___ Material shown ___

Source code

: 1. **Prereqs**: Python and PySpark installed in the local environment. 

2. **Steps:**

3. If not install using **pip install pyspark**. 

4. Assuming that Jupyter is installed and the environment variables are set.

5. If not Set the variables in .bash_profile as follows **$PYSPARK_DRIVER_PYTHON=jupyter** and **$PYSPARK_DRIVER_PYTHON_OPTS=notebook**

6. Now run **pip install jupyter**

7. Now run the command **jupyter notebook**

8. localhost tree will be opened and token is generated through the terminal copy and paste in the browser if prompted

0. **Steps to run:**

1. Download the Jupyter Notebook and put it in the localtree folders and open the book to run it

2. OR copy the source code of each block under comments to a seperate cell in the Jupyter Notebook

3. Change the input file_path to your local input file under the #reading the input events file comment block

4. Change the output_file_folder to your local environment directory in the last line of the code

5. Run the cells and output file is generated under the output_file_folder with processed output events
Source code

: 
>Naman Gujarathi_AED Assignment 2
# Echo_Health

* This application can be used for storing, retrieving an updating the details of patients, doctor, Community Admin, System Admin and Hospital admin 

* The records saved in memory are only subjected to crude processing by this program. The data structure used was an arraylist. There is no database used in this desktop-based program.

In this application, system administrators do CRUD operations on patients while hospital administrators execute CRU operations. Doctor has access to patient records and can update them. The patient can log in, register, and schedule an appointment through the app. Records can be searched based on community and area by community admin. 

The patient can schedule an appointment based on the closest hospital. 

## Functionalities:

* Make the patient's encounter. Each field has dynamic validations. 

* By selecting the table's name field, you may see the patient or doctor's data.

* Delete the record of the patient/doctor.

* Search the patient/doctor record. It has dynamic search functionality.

___

_Goal of the exercise:_ From the records, copy every line that has the string "schedule" in it.

_Task answer:_
In this application, system administrators do CRUD operations on patients while hospital administrators execute CRU operations. Doctor has access to patient records and can update them. The patient can log in, register, and schedule an appointment through the app. Records can be searched based on community and area by community admin. 
The patient can schedule an appointment based on the closest hospital. 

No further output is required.